School superintendent job draws 55 candidates

By Curt Yeomans


Fifty-five educators from 16 states, including several current and former school superintendents, are seeking the Clayton County school chief job, the school board announced Monday at a called meeting.

The position became open on March 14, when the school board fired former Superintendent John Thompson after 10 and a half months as the district's leader. Thompson's contract was set to expire on June 30, and the board had already started a national search two months before he was let go.

Board members will interview their first candidate today, member Jessie Goree said as she read a written statement at Monday's meeting.

"We have no set timeline," Goree read aloud. "We will take as long as it takes to find the right fit for the next superintendent of Clayton County, but we will also act as soon as we believe we have found the best choice. Our goal continues to be to have a superintendent in place by the beginning of the next fiscal year, July 1."

The board's statement outlined several steps taken to reach as many potential candidates as possible, including: advertising the position in the March 18 edition of "Education Week" magazine; notifying superintendent organizations in all 50 states; sending vacancy notices to 266 school systems across the nation whose student population exceeds 25,000 pupils; candidate recruitment by search consultant and attorney Glenn Brock, and running online advertisements on the school system's web site.

Board Chairperson Alieka Anderson added little to what was included in the statement read by Goree, but said the board reviewed information about some of the applicants during part of a nearly-three-hour executive session Monday.

"We're following the process to make sure we narrow it down to the best candidate," she said.

After the meeting, Goree said the board plans to interview as many as three candidates at the National School Boards Association's conference April 4-7 in San Diego, Calif., because those candidates already planned to attend the conference.
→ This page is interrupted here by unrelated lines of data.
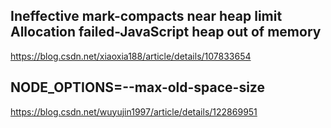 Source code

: 

## Ineffective mark-compacts near heap limit Allocation failed-JavaScript heap out of memory
https://blog.csdn.net/xiaoxia188/article/details/107833654

## NODE_OPTIONS=--max-old-space-size
https://blog.csdn.net/wuyujin1997/article/details/122869951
The board was signed up for the conference months ago by Thompson for training purposes, Goree said.

"That will allow us to save some taxpayer dollars, because we won't have to bring them [the candidates] to Atlanta for an interview," she said. Goree also said approximately 75 percent of the candidates who applied for the position either are, or have been, school superintendents. She said the names of the finalists will be announced two weeks before the board hires a superintendent.
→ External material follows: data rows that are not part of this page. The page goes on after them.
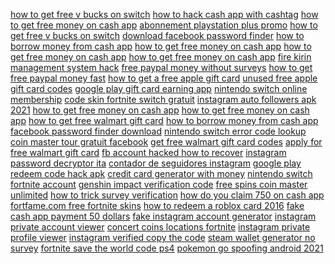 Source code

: <a href="https://lookerstudio.google.com/reporting/636f6b74-f9c2-4a50-b1c9-8578ec3bc48b/page/DjD">how to get free v bucks on switch</a>
<a href="https://lookerstudio.google.com/reporting/1c12e51e-d80c-47b9-94b5-7ffad4292b38/page/PnfAD">how to hack cash app with cashtag</a>
<a href="https://lookerstudio.google.com/reporting/3a9c6d90-e027-4cdb-8fdb-65a559bedf8d/page/V0TDD">how to get free money on cash app</a>
<a href="https://lookerstudio.google.com/reporting/3e15a064-1422-45b8-b8d7-20a24d2c381e/page/DjD">abonnement playstation plus promo</a>
<a href="https://lookerstudio.google.com/reporting/6a99ac1c-5005-43b3-824f-df19024691ae/page/DjD">how to get free v bucks on switch</a>
<a href="https://lookerstudio.google.com/reporting/0282dd08-14b2-4af5-a14b-92f5a1d0ac13/page/DjD">download facebook password finder</a>
<a href="https://lookerstudio.google.com/reporting/4a624ced-108a-48ad-b2b3-0d3ae49c9040/page/CloDD">how to borrow money from cash app</a>
<a href="https://lookerstudio.google.com/reporting/384794af-4fca-4202-ae26-e465e8b7152a/page/urwAD">how to get free money on cash app</a>
<a href="https://lookerstudio.google.com/reporting/c8c79269-3390-40ac-8b51-b8cb1176613d/page/bloDD">how to get free money on cash app</a>
<a href="https://lookerstudio.google.com/reporting/ce1e1068-c1ce-46ee-a87d-fb06084d97ec/page/8koDD">how to get free money on cash app</a>
<a href="https://lookerstudio.google.com/reporting/423d281a-0531-4811-a20a-5de4b7e2e720/page/DjD">fire kirin management system hack</a>
<a href="https://lookerstudio.google.com/reporting/a4eb604f-30ca-4689-9ccf-1dd0f8497119/page/etWED">free paypal money without surveys</a>
<a href="https://lookerstudio.google.com/reporting/a4eb604f-30ca-4689-9ccf-1dd0f8497119/page/etWED">how to get free paypal money fast</a>
<a href="https://lookerstudio.google.com/reporting/82777332-e5a2-4819-8fd8-00f103e297cb/page/srWED">how to get a free apple gift card</a>
<a href="https://lookerstudio.google.com/reporting/82777332-e5a2-4819-8fd8-00f103e297cb/page/srWED">unused free apple gift card codes</a>
<a href="https://lookerstudio.google.com/reporting/0855f57f-02d3-43a3-9c02-577718ab54bb/page/DjD">google play gift card earning app</a>
<a href="https://lookerstudio.google.com/reporting/c2773ec2-f305-4195-ac32-ac3aaa81bcaa/page/DjD">nintendo switch online membership</a>
<a href="https://lookerstudio.google.com/reporting/f4e5be9d-5779-4368-8fb0-4093ffac1263/page/DjD">code skin fortnite switch gratuit</a>
<a href="https://lookerstudio.google.com/reporting/24be9f82-77e2-47b3-8540-de9fd789a9eb/page/DjD">instagram auto followers apk 2021</a>
<a href="https://lookerstudio.google.com/reporting/19f9e3ef-764e-4dae-a173-98d389b95701/page/rLIED">how to get free money on cash app</a>
<a href="https://lookerstudio.google.com/reporting/cfaf1749-3e37-46ab-981f-5b47982c5b2d/page/HOnED">how to get free money on cash app</a>
<a href="https://lookerstudio.google.com/reporting/f8e243fc-5fab-42a8-b34f-5c0b03fde4aa/page/NvWED">how to get free walmart gift card</a>
<a href="https://lookerstudio.google.com/reporting/f91fd644-836d-4455-850d-4257da86ba25/page/T51AD">how to borrow money from cash app</a>
<a href="https://lookerstudio.google.com/reporting/0282dd08-14b2-4af5-a14b-92f5a1d0ac13/page/DjD">facebook password finder download</a>
<a href="https://lookerstudio.google.com/reporting/dd73588a-6da4-4b65-8328-e45a76e18ca9/page/DjD">nintendo switch error code lookup</a>
<a href="https://lookerstudio.google.com/reporting/045f40d4-7905-4733-b7ea-718bcc073bcd/page/DjD">coin master tour gratuit facebook</a>
<a href="https://lookerstudio.google.com/reporting/f8e243fc-5fab-42a8-b34f-5c0b03fde4aa/page/NvWED">get free walmart gift card codes</a>
<a href="https://lookerstudio.google.com/reporting/f8e243fc-5fab-42a8-b34f-5c0b03fde4aa/page/NvWED">apply for free walmart gift card</a>
<a href="https://lookerstudio.google.com/reporting/e47bcc13-3cdd-45cc-825b-7d0a40fd09e0/page/DjD">fb account hacked how to recover</a>
<a href="https://lookerstudio.google.com/reporting/eeebfc41-9886-4887-8e67-9275832b031d/page/DjD">instagram password decryptor ita</a>
<a href="https://lookerstudio.google.com/reporting/b1af5320-46ec-4210-bd45-ae5c8fe042f9/page/DjD">contador de seguidores instagram</a>
<a href="https://lookerstudio.google.com/reporting/d261168c-5b9b-4330-9480-b0bdae53a50a/page/DjD">google play redeem code hack apk</a>
<a href="https://lookerstudio.google.com/u/0/reporting/5c578bd5-2e71-4e64-a098-f96b242243f2/page/rneDD">credit card generator with money</a>
<a href="https://lookerstudio.google.com/reporting/317d7299-c59e-4762-bc72-4bc10cf5cb60/page/DjD">nintendo switch fortnite account</a>
<a href="https://lookerstudio.google.com/reporting/fe01ba83-2885-495d-a2a8-64969099807f/page/DjD">genshin impact verification code</a>
<a href="https://lookerstudio.google.com/reporting/3576e50a-e8d3-4ae5-a54b-a76176085258/page/DjD">free spins coin master unlimited</a>
<a href="https://lookerstudio.google.com/reporting/c5866aff-9175-4366-b343-2bb2001acba2/page/CPT9C">how to trick survey verification</a>
<a href="https://lookerstudio.google.com/reporting/b5cf37fd-1deb-4031-bb34-8c70303324b1/page/DjD">how do you claim 750 on cash app</a>
<a href="https://lookerstudio.google.com/s/nb15W0-bZmk">fortfame.com free fortnite skins</a>
<a href="https://lookerstudio.google.com/reporting/e568b837-f58f-4d3f-b244-28da70b67026/page/DjD">how to redeem a roblox card 2016</a>
<a href="https://lookerstudio.google.com/reporting/22a20bec-336a-49ff-baab-fca8783c87f8/page/DjD">fake cash app payment 50 dollars</a>
<a href="https://lookerstudio.google.com/reporting/4564ae80-df6a-450a-b183-80f387e69279/page/DjD">fake instagram account generator</a>
<a href="https://lookerstudio.google.com/reporting/74ef9a33-1914-4e1f-8345-0dcb9e14d89f/page/DjD">instagram private account viewer</a>
<a href="https://lookerstudio.google.com/reporting/79bf5fc6-d291-46ca-8438-2aa52149867a/page/DjD">concert coins locations fortnite</a>
<a href="https://lookerstudio.google.com/reporting/7b682d2d-9d9a-41c0-9ed1-520e83dffdc9/page/DjD">instagram private profile viewer</a>
<a href="https://lookerstudio.google.com/reporting/f0c082f3-f8ec-49ac-8463-9b4a9d838058/page/DjD">instagram verified copy the code</a>
<a href="https://lookerstudio.google.com/u/0/reporting/4de9d6c9-3fe0-4781-b984-97fd71869387/page/TEgDD">steam wallet generator no survey</a>
<a href="https://lookerstudio.google.com/reporting/54815d95-1ef4-4090-b9ff-1dcd07d0481c/page/DjD">fortnite save the world code ps4</a>
<a href="https://lookerstudio.google.com/reporting/e90fc243-c8d4-4b9b-891a-1af537a3372e/page/DjD">pokemon go spoofing android 2021</a>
Brock said applications will continue to be accepted while the board interviews candidates. "It's open until it's filled," he said. Interim Superintendent Valya Lee has been leading the school system since Thompson was fired. Lee said she has not applied for the permanent position.
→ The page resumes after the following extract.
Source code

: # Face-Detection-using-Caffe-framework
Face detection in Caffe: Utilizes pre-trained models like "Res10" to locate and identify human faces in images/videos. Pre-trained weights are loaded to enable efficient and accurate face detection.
SACS is scheduled to send a review team to the district April 13-15 to evaluate progress made toward improving the school system. The team will either recommend re-accreditation in some form, or continued non-accreditation

Metro South Association of REALTORS President David Barton said he was pleased to hear that 55 people applied for the position when Clayton County is still fighting to get its accreditation back. "There's at least that many people that are not afraid to come into the county and take on the challenge," Barton said. "I always like somebody who can take a challenge. It also means they have a larger pool of qualified candidates to choose from. I would rather have 50 candidates, than five, because you're not going to have a good selection with only five applicants."

When asked for his thoughts on the board discussing the superintendent search with Brock for approximately an hour behind closed doors, Barton said, "We elected them, and we're going to have to trust they'll do the right thing."

Meeting without the general counsel

School System General Counsel Julie Lewis said she was only in the school board's executive session for 10 minutes, out of the two hours and 55 minutes the board was behind closed doors during the first of two executive sessions. She said she had been there to advise board members on a student tribunal.

After Lewis reportedly left the executive session, and Brock met with board members to discuss the superintendent search. And the remainder of the time was spent talking about personnel matters, Board Chairperson Anderson said.

When Lewis was asked why she was not asked to rejoin the board in executive session after Brock gave his presentation, the general counsel shrugged her shoulders.

Anderson said Lewis was not invited back into the session because the board was discussing personnel matters. After the executive session ended, the board voted 7-0 to approve an improvement plan created by Interim Superintendent Lee, which includes a reduction in the number of administrative staff members, and the moving of several senior-level administrators into new positions.

Lewis was not in the executive session during those discussions "because she's not privy to that," Anderson said. "That was a personnel discussion between Dr. Lee and the board."

Lee said she will not discuss the details of the plan with the media until Wednesday, but said it will create "substantial savings" for the district.

Jonesboro High School parent, Cheryl White, was one of a few community members at the meeting who expressed concern that Lewis was not in the executive session during the discussions on school system personnel.

"It is concerning because if you're going to discuss personnel matters in executive session, then, you should have legal advice," White said.